While regime officials have claimed an 8% annual growth target in the 7th Development Plan, the Central Bank’s report shows a sharp decline in economic growth, dropping to 2.7% in the summer of 2023—the lowest level in three years. Other expenditure categories also saw significant increases:

  • Household appliances, furniture, and services: 3.9% of total expenses, up 45.6% from 2022.
  • Healthcare: 4.9% of total expenses, reflecting a 50.8% increase.
  • Entertainment and cultural activities: Only 1.3% of household budgets, indicating that nearly all income is directed towards essential needs like rent, food, and utilities.

Income and Employment Disparities

The report reveals stark income disparities:

  • Government employees experienced the lowest income growth (36.8%).
  • Second-hand goods sellers saw the highest income growth (52.6%).

A closer look at household employment statistics shows that:

  • 25.5% of households have no employed members.
  • 53.7% have only one employed member.
  • 16.8% have two working members.
  • 4% have three or more working members.

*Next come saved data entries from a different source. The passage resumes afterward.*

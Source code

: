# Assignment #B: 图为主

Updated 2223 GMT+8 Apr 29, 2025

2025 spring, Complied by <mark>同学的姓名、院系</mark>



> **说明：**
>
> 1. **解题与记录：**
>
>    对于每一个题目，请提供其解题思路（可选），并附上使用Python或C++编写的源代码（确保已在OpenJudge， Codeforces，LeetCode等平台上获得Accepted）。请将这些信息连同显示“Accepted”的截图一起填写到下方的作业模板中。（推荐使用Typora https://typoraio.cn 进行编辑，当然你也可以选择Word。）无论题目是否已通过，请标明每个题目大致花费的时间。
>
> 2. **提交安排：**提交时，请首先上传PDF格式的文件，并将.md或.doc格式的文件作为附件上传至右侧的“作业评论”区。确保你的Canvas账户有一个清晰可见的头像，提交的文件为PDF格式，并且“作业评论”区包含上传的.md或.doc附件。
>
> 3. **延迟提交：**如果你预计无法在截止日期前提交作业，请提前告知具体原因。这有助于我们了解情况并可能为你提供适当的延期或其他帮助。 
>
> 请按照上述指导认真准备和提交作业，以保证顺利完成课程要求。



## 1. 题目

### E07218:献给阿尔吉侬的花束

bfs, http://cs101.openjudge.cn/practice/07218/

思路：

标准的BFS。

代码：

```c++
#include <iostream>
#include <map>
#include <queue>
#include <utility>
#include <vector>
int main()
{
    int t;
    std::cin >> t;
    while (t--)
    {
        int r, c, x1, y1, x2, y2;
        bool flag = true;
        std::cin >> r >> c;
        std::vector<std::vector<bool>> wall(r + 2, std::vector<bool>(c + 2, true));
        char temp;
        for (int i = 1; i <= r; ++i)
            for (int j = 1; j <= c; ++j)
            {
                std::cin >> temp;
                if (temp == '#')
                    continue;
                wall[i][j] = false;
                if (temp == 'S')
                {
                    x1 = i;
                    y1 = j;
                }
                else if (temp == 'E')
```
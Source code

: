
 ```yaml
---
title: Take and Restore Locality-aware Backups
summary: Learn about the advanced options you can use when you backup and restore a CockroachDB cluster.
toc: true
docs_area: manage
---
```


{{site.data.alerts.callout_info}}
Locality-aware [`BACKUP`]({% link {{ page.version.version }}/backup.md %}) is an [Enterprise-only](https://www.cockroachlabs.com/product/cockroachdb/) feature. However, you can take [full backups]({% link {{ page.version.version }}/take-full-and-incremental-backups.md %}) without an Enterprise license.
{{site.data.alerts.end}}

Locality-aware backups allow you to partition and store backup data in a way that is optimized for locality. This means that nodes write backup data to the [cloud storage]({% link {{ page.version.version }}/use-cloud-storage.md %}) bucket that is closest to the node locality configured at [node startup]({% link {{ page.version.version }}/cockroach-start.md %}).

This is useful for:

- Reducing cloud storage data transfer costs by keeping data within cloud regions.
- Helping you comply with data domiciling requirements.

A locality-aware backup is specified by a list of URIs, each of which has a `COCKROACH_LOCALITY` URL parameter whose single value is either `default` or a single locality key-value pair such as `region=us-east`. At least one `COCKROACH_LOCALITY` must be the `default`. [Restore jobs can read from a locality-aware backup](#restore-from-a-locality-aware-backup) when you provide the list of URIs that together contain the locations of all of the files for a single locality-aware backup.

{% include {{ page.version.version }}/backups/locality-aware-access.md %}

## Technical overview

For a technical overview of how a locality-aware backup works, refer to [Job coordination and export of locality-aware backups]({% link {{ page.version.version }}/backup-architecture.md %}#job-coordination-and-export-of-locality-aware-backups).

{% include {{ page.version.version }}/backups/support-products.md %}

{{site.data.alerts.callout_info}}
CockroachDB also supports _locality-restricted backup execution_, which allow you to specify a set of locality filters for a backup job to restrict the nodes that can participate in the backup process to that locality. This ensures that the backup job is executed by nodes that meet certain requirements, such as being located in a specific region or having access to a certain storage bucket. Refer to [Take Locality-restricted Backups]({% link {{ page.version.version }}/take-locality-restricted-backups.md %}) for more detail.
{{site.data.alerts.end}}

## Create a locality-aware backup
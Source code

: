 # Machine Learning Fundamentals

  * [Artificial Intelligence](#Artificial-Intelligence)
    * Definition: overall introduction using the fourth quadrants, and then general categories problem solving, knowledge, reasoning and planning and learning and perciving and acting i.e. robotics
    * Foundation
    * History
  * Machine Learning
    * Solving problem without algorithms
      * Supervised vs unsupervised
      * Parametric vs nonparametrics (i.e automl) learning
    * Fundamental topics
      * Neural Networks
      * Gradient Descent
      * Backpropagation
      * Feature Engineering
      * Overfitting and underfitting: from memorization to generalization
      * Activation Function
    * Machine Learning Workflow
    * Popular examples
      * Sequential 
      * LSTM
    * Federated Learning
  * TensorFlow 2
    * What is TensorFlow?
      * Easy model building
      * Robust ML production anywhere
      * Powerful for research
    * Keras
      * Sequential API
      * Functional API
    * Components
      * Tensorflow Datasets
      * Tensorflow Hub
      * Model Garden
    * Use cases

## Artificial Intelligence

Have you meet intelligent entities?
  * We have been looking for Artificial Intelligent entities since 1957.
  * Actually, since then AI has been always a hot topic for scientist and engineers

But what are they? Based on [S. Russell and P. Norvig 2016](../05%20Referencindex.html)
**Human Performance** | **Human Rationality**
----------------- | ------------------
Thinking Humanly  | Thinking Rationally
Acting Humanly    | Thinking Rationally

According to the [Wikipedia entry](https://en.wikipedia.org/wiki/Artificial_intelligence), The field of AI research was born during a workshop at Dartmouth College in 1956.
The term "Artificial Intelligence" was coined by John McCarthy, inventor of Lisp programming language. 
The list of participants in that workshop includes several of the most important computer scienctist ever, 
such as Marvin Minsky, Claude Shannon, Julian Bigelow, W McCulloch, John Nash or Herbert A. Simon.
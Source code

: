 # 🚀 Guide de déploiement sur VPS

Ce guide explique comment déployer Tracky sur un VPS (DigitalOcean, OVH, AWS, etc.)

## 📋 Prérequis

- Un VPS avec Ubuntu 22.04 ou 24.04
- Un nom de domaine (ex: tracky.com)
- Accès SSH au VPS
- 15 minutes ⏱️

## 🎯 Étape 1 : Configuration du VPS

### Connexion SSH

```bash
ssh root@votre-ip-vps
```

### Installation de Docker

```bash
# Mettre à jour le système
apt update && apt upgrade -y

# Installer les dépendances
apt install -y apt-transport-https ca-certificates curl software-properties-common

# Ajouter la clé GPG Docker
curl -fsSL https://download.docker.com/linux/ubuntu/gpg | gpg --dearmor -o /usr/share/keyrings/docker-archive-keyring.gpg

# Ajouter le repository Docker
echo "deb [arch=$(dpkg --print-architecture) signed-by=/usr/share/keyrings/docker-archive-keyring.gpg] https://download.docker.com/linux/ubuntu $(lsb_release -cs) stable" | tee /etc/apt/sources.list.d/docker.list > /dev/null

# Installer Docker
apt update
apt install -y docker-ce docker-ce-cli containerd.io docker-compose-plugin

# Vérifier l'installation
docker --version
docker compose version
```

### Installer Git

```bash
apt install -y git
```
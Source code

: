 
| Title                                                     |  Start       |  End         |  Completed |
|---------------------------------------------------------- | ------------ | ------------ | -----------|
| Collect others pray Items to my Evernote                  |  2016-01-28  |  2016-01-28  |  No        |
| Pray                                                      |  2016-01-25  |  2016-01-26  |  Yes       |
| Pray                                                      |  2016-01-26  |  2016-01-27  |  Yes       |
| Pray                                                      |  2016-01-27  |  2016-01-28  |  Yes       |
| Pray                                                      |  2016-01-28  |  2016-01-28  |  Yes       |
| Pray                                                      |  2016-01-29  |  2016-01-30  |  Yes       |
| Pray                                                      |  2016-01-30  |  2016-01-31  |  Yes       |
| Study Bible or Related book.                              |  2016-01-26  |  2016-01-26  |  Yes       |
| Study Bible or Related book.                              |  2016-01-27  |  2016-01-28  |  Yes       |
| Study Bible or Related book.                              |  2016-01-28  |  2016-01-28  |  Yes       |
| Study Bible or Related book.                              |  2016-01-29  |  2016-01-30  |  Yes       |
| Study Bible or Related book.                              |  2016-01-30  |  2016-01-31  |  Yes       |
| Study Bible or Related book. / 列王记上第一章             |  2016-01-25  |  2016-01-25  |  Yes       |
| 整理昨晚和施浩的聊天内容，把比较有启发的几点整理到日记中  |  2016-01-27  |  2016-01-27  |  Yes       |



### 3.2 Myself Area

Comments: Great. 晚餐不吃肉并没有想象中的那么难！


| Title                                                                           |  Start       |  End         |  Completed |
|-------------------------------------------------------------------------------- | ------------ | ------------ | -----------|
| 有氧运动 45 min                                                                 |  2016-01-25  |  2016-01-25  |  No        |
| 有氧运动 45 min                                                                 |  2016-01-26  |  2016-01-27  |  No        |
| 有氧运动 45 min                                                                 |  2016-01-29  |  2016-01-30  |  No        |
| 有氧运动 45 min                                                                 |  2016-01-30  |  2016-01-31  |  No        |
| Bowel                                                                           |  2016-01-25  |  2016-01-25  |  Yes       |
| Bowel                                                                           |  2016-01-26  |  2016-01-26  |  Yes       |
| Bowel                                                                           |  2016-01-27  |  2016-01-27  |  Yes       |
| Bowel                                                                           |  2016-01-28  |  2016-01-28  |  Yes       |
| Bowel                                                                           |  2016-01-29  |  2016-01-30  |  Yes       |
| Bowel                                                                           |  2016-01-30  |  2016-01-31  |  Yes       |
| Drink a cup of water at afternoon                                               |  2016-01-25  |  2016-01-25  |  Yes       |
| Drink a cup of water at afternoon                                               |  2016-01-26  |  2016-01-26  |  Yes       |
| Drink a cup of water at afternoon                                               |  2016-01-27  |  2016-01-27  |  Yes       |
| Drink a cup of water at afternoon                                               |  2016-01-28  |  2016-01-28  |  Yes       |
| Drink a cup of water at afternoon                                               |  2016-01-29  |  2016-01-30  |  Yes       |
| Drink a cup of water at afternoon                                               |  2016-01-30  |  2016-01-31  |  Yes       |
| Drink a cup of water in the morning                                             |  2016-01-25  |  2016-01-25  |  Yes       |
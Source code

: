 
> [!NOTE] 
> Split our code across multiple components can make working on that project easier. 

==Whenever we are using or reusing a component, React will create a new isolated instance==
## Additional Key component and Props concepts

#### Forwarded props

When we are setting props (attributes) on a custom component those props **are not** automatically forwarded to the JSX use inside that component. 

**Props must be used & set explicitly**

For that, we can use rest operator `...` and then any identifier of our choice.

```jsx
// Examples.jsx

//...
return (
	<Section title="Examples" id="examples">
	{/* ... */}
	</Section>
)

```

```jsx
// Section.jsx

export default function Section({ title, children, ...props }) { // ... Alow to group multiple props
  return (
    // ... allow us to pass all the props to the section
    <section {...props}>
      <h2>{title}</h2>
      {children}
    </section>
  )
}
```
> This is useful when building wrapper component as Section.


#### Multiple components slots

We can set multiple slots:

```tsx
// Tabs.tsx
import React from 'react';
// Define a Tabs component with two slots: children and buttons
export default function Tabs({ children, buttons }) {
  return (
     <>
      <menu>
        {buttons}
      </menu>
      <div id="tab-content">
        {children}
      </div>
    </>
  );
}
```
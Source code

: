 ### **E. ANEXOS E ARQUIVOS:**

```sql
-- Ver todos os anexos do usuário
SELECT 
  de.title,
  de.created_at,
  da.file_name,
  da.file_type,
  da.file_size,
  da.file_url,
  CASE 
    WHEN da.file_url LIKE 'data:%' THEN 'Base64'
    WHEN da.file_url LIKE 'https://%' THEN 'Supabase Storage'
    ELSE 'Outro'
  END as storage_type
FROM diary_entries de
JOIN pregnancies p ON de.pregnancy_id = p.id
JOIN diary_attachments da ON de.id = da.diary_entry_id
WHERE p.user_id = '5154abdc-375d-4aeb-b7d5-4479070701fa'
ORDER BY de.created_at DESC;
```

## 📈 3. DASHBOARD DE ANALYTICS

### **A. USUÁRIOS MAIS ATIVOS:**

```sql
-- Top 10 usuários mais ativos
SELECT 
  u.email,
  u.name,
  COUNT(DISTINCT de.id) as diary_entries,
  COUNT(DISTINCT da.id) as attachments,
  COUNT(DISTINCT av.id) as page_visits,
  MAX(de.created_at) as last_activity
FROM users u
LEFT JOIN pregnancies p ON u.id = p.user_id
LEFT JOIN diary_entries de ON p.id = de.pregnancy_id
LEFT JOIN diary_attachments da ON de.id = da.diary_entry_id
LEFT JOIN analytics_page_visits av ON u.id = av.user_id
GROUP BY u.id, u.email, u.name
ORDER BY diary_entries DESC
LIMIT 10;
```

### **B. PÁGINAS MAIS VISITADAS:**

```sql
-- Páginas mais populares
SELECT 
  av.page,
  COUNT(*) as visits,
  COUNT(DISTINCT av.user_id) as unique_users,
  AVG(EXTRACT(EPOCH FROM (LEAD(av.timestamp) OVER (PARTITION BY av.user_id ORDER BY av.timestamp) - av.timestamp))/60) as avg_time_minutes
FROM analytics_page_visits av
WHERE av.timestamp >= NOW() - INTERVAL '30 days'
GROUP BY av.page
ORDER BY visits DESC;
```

These figures illustrate that over three-quarters of Iranian households live in absolute poverty or depend on a single income, further highlighting the economic challenges faced by the population.

Housing Ownership Trends

In 2023, 64.2% of Iranian households were homeowners, while 26.1% lived in rented housing. Additionally:

  • 9.4% resided in free housing.
  • 0.3% lived in caretaker housing.

Conclusion

Iran’s household budget report paints a grim picture of escalating costs and economic hardship. With inflation outpacing wage growth, and essential expenses consuming nearly all household incomes, the financial strain on Iranian families continues to deepen. The combination of energy crises, declining economic growth, and inadequate income growth underscores the urgent need for structural reforms to address these challenges and provide relief to the population.